Cunha destaca que avanços em educação exigem planejamento de longo prazo, mas os incentivos no país têm levado as autoridades a tomar medidas visando resultados num horizonte mais curto. “Desde 1985, apenas três ministros da Educação ficaram no cargo mais do que dois anos: Murílio Hingel [governo Itamar Franco], Paulo Renato de Souza [nos dois mandatos de Fernando Henrique Cardoso] e Fernando Haddad [governos Luiz Inácio Lula da Silva e Dilma Rousseff ]”, diz Cunha, autor de vários estudos com James Heckman, Nobel de Economia em 2000, sobre a importância da educação infantil. “Não é um problema da equipe atual. É um problema institucional, pois os incentivos não estão corretos.” Para o país avançar no Programa Internacional de Avaliação de Estudantes (Pisa, na sigla em inglês), o trabalho deve ser de longo prazo, destaca ele. “Melhorar não no Pisa de 2018, mas no de 2030”, diz ele, para quem isso requer a melhora no desenvolvimento na primeira infância, o que exige mais integração nas áreas de saúde e educação.

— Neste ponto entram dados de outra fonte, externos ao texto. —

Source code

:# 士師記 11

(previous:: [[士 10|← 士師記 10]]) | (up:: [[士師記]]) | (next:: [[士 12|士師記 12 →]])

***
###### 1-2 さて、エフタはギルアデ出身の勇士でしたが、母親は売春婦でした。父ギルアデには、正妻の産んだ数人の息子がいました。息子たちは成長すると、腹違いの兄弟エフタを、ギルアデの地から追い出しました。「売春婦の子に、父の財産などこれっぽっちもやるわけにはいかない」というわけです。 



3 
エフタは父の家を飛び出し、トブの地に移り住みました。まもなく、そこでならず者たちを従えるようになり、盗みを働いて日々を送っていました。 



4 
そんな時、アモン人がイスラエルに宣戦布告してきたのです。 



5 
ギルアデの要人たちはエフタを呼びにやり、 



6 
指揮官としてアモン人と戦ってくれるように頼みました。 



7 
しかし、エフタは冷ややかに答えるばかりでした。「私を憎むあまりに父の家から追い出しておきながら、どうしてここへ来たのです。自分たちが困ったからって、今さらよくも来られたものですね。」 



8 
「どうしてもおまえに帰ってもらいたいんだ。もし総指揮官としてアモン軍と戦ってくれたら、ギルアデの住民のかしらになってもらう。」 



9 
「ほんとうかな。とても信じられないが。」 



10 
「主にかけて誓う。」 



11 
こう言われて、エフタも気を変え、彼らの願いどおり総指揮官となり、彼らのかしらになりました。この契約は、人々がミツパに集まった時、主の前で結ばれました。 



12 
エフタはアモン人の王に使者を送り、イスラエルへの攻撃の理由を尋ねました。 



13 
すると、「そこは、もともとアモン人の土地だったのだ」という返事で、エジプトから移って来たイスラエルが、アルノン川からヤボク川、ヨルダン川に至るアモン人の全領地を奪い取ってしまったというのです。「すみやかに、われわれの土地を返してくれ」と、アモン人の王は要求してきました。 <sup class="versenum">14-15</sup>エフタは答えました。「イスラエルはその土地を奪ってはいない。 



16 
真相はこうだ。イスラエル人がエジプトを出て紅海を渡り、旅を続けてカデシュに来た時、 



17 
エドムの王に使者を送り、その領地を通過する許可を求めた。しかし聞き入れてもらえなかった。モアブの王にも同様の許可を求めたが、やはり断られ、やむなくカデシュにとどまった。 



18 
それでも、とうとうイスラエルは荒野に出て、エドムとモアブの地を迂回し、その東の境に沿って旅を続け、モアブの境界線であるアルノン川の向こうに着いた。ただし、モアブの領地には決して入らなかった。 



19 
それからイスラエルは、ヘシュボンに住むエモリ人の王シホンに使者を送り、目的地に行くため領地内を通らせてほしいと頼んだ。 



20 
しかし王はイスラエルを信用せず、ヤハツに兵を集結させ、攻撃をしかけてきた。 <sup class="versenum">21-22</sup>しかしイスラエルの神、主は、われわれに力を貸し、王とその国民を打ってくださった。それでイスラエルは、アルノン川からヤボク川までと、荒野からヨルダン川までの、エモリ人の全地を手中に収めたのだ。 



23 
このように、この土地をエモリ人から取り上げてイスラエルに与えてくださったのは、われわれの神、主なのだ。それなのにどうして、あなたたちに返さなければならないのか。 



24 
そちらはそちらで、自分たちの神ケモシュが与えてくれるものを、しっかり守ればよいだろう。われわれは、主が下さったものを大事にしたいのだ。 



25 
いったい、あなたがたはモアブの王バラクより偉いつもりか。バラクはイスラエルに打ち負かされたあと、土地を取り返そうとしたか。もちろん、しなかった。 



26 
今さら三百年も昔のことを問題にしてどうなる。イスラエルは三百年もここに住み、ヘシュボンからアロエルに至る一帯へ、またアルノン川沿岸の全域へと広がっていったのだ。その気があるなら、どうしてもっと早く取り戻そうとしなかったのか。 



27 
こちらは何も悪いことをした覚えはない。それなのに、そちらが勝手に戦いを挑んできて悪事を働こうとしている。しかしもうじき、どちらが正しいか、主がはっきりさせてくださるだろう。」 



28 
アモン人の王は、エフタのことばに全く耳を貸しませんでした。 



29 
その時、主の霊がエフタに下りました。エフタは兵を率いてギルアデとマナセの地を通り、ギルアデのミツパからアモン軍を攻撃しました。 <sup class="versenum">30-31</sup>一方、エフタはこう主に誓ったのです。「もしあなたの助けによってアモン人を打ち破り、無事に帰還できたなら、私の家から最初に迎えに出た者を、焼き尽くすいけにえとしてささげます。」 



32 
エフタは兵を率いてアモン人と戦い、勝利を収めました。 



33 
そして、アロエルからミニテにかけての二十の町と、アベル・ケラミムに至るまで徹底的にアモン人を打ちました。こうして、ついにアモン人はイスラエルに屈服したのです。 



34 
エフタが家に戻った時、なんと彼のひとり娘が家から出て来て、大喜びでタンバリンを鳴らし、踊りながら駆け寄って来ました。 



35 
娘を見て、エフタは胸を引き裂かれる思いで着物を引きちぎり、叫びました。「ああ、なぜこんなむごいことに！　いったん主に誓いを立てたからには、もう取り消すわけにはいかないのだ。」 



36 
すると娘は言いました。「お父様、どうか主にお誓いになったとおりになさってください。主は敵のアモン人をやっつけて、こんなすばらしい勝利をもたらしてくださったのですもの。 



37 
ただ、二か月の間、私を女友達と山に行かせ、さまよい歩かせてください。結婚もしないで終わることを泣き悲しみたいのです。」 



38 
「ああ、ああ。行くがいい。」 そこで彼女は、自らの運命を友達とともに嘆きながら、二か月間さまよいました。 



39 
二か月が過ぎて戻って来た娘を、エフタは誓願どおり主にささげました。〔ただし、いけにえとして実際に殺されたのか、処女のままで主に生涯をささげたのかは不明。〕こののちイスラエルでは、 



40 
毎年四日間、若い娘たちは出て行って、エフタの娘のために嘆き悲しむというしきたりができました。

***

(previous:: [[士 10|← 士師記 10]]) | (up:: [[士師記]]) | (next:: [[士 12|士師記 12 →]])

“Não se trata apenas de construir creches; trata-se de aumentar a quantidade e melhorar a qualidade das interações entre crianças e os pais. O segundo ponto é melhorar a formação dos professores brasileiros.” No Pisa de 2015, os estudantes brasileiros tiveram mais uma vez um desempenho decepcionante, bem inferior ao da média dos países da Organização para a Cooperação e Desenvolvimento Econômico (OCDE).
E qual será o efeito do projeto que limita o crescimento dos gastos da União sobre a educação? “No curto prazo, o impacto será mínimo”, avalia ele. “Constitucionalmente, o governo tinha que gastar pelo menos 18% da receita em educação. No curto prazo, o crescimento da receita vai ser baixo, pois não teremos crescimento em 2016 e 2017. Portanto, com ou sem PEC do teto, o gasto seria mais ou menos o mesmo.” Para o médio prazo, Cunha diz ser importante “considerar cenários alternativos” para responder a pergunta. “Sem a PEC do teto e sem a reforma da Previdência, teremos déficits crescentes e uma trajetória explosiva da dívida. Nesse cenário, acredito que caminharemos para uma crise inflacionária e baixo crescimento – quem vai investir no meio de uma crise inflacionária? Sem crescimento, a receita do governo não aumenta e, portanto, não tem elevação dos gastos na educação.” Com o projeto que limita os gastos e a reforma da Previdência, a trajetória da dívida tende a deixar de ser explosiva, afirma Cunha. “Teremos inflação sob controle, taxa de juros mais baixas e, portanto, crescimento um pouco mais eleva- do. O quanto gastaremos em educação e saúde vai depender das escolhas orçamentárias feitas pelo Congresso Nacional.” Desde agosto de 2014, Cunha é professor da Universidade Rice, em Houston, no Texas, para onde foi com outros cinco professores da Universidade da Pensilvânia. “Estamos em um processo de construção do novo departamento de economia e já contratamos outros cinco professores.” Cunha tem mestrado pela Escola de Pós-Graduação em Economia (EPGE) da Fundação Getulio Vargas (FGV) e é PhD pela Universidade de Chicago. A seguir, os principais trechos da entrevista.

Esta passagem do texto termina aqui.